- _What is being asked_: Only the lines below starting at the one containing "[[Category:201" and ending at the one containing "[[Category:Win" belong in the answer, each copied exactly.

- _Entries supplied_:
........

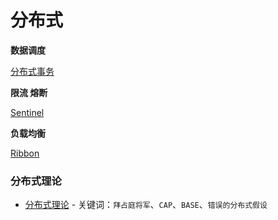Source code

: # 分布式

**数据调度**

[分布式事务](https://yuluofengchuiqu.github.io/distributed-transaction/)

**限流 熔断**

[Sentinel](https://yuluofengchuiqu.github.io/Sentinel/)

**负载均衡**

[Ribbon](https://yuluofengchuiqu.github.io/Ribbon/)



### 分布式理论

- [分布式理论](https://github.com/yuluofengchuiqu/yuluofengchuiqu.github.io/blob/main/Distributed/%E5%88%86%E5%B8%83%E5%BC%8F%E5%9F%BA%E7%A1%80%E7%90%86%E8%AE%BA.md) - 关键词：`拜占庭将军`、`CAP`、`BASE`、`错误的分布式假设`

........

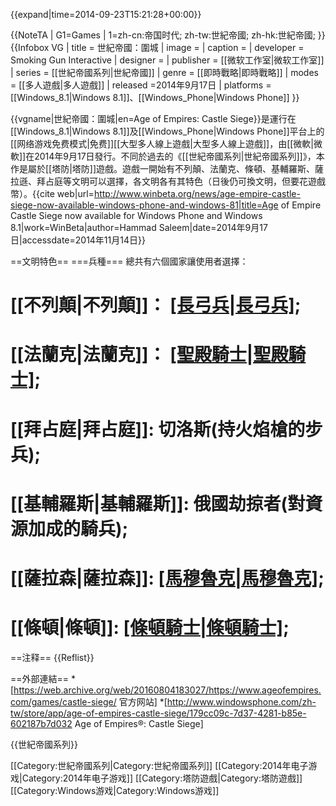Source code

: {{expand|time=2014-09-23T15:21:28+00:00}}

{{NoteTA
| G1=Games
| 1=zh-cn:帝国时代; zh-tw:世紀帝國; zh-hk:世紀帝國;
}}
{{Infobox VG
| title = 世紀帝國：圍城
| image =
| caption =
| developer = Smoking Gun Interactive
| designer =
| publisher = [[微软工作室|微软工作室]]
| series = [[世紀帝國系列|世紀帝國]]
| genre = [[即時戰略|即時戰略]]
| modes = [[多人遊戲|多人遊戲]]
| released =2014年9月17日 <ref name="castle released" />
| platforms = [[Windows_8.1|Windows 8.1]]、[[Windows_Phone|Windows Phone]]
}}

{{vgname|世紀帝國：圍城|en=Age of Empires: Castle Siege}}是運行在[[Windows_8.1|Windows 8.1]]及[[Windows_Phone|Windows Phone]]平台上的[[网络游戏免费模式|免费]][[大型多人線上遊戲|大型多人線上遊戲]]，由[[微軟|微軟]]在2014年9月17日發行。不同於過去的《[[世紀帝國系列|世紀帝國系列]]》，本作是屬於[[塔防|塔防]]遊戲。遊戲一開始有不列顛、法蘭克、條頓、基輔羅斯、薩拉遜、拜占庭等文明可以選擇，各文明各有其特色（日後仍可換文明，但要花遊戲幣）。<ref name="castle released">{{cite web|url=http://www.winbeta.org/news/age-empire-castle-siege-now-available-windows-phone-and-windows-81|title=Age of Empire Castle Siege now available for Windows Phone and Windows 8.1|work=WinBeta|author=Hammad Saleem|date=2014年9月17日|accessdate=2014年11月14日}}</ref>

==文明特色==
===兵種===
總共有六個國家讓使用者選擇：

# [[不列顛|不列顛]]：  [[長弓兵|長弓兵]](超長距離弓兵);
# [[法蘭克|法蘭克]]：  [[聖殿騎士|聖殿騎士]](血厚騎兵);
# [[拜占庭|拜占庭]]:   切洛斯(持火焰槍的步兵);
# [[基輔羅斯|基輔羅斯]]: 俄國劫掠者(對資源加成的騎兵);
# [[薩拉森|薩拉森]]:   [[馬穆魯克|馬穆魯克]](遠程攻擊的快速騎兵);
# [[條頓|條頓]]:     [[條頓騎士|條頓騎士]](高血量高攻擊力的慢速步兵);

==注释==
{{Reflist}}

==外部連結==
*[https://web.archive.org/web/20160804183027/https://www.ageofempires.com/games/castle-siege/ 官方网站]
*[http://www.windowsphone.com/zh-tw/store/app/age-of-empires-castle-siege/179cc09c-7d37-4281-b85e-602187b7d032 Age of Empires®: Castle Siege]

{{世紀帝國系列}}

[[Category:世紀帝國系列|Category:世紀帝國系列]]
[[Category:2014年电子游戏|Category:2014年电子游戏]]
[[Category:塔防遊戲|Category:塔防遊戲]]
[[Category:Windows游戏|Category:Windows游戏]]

........

- _Answer space_:
[[Category:2014年电子游戏|Category:2014年电子游戏]]
[[Category:塔防遊戲|Category:塔防遊戲]]
[[Category:Windows游戏|Category:Windows游戏]]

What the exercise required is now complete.